As for recalculation, this is usually done for processes that involves estimation. Usually, the auditors understand
and make estimates using the expectations used by the management and check if the estimates by the
management are within their expectations.
3. Observation
In general, auditors visually examine physical facilities, conditions and practices to verify they exist, their
condition, valuation and protection. This may be done in 2 ways:
Evidence is more reliable when the observation is done using the first way because individuals tend to modify
their behaviors when they know that they are being observed and their actions may affect the results of the
audit. This is related to social desirability bias where the survey participants answer the questions in a manner
that it will be viewed favorably by others.
4. Document Inspection
Documents that are checked may be internal or external, financial or non-financial documents. Example of
internal documents are company newsletter, minutes of the board meetings, and invoices while external
documents may be third party confirmation, external reports by established and accredited organizations.

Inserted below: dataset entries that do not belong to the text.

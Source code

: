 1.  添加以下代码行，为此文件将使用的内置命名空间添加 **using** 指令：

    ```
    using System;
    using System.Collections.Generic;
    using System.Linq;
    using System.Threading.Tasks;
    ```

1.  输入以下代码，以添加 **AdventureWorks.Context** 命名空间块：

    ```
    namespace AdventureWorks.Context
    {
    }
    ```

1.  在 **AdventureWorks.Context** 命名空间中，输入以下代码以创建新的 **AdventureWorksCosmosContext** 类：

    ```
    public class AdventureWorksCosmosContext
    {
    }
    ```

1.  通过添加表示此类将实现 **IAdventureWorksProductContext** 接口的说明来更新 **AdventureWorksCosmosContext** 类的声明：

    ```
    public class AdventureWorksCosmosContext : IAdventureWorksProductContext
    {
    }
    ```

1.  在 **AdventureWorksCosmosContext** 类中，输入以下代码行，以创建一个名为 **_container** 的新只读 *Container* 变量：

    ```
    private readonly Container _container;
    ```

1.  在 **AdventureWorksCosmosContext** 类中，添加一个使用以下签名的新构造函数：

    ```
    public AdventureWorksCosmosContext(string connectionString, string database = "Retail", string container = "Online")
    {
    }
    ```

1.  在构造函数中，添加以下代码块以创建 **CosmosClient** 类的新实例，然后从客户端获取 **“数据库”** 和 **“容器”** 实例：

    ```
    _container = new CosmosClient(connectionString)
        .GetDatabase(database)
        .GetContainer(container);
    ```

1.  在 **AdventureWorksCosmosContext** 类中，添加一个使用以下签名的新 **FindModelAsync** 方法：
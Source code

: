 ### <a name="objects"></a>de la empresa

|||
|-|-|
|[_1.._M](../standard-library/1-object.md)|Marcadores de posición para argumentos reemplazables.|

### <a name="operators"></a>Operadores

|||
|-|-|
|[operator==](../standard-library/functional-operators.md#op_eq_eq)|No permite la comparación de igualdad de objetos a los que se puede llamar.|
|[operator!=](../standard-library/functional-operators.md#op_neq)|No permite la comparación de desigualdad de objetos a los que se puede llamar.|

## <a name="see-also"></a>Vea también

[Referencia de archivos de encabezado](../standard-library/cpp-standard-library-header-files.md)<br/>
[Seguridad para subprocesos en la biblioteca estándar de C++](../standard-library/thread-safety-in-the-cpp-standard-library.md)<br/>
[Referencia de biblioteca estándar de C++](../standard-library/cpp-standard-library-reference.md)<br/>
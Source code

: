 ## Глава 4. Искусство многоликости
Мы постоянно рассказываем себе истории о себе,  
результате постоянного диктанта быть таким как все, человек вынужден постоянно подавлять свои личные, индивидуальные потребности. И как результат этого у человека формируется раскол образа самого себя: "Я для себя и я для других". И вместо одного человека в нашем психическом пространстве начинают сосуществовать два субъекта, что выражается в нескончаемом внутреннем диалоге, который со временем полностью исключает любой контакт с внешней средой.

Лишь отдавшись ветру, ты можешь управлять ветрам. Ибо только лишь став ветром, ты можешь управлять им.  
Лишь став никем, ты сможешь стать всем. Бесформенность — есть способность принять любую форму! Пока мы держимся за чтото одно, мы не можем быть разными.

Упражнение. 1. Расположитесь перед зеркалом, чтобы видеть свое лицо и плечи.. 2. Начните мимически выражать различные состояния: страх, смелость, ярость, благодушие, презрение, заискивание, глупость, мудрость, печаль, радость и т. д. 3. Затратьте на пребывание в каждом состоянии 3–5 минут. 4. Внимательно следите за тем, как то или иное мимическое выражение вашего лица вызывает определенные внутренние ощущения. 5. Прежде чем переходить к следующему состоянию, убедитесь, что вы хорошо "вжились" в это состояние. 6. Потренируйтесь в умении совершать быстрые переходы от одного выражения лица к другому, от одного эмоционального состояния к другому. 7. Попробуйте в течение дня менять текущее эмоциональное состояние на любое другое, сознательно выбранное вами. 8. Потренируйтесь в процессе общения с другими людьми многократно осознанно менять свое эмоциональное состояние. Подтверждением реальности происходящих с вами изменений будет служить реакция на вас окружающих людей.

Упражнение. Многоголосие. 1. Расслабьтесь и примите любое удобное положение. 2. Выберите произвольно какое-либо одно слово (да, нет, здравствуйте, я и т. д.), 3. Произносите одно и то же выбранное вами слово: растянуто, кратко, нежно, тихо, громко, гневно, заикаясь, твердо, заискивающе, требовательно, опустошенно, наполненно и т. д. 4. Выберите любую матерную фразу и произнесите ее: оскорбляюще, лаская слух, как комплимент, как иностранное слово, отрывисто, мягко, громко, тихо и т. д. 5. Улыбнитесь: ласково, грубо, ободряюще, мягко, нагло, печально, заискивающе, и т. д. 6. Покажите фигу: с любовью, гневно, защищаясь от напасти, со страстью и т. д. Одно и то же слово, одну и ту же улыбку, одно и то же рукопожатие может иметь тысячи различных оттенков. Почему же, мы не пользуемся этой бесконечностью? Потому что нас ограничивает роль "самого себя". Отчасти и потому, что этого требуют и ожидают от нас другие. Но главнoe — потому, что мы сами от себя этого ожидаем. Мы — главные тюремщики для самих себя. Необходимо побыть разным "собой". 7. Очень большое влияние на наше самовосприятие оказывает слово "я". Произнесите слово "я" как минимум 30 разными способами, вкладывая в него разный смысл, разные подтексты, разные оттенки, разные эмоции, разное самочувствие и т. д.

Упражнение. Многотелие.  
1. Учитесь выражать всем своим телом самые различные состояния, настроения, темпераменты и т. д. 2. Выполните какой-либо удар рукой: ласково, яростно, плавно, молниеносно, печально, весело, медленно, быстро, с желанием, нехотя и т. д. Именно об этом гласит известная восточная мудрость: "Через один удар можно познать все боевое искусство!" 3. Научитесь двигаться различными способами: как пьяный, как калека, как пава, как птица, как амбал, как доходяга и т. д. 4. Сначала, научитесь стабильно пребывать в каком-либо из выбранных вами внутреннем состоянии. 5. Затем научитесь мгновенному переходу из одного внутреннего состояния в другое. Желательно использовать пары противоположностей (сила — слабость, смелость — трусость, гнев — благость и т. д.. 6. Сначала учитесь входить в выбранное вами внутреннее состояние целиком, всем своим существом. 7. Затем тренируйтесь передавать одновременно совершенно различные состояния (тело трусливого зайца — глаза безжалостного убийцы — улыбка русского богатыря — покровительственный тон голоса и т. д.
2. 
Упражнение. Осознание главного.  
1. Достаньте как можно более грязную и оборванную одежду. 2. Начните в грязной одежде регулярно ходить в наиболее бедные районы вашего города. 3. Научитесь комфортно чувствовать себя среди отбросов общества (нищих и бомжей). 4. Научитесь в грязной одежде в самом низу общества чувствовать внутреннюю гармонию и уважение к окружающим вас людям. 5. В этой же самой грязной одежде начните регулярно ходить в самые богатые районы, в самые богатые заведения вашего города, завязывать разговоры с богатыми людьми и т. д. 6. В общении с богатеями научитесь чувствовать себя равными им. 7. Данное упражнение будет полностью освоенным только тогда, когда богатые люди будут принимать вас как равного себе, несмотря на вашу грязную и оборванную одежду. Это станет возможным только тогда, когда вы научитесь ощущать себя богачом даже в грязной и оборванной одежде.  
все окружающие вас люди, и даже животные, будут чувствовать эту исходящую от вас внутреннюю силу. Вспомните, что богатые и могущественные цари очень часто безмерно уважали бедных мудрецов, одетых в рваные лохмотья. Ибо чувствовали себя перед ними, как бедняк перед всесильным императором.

The main focus of auditors here is choosing the correct population and selecting appropriate samples by using
the appropriate sampling method.
PROFESSIONAL SKEPTICISM
Professional skepticism is an attitude that includes a questioning mind, being alert to conditions that may
indicate possible misstatement due to fraud or error, and a critical assessment of audit evidence. Auditors should
display healthy professional skepticism and verify the quality and reliability of the information gathered and
used. Auditors must be careful when being skeptic towards a client because too much skepticism may imply that
they do not trust the management and may be detrimental to the engagement.
Auditors do not rely on one type of evidence. Auditors always corroborate if they are unsatisfied with the
information gathered. Corroboration involves obtaining supporting documentation to substantiate claims made or
finding others to verify the accuracy of statements received.
WORKPAPERS
“It is not done if it is not documented.” This is the most common saying when performing audits. All
procedures performed should be documented in workpapers. Workpapers should consist of objective of the
procedure, procedures performed and conclusion. It should be neat, easy to read, review and appearance should
be uniform. Readers of that workpaper should be able to fully understand and can reperform the procedures
performed and arrive at the same result. Accessibility of these workpapers should limited to the members of the
audit team.
In operations audit, since the focus is internal controls, most documentations are in narrative format.
This may provide full detail of the process under review and is simple to prepare. However, this can be too
detailed and may be irrelevant if the process or control is too complex, difficult to visualize and confuse the
reader if it is too long. To resolve this, flowcharts are being widely used when auditing controls.
Flowchart is a diagram of the sequence of movements or actions of people or things involved in a process
or activity. They are easy to understand since the shapes used are simple.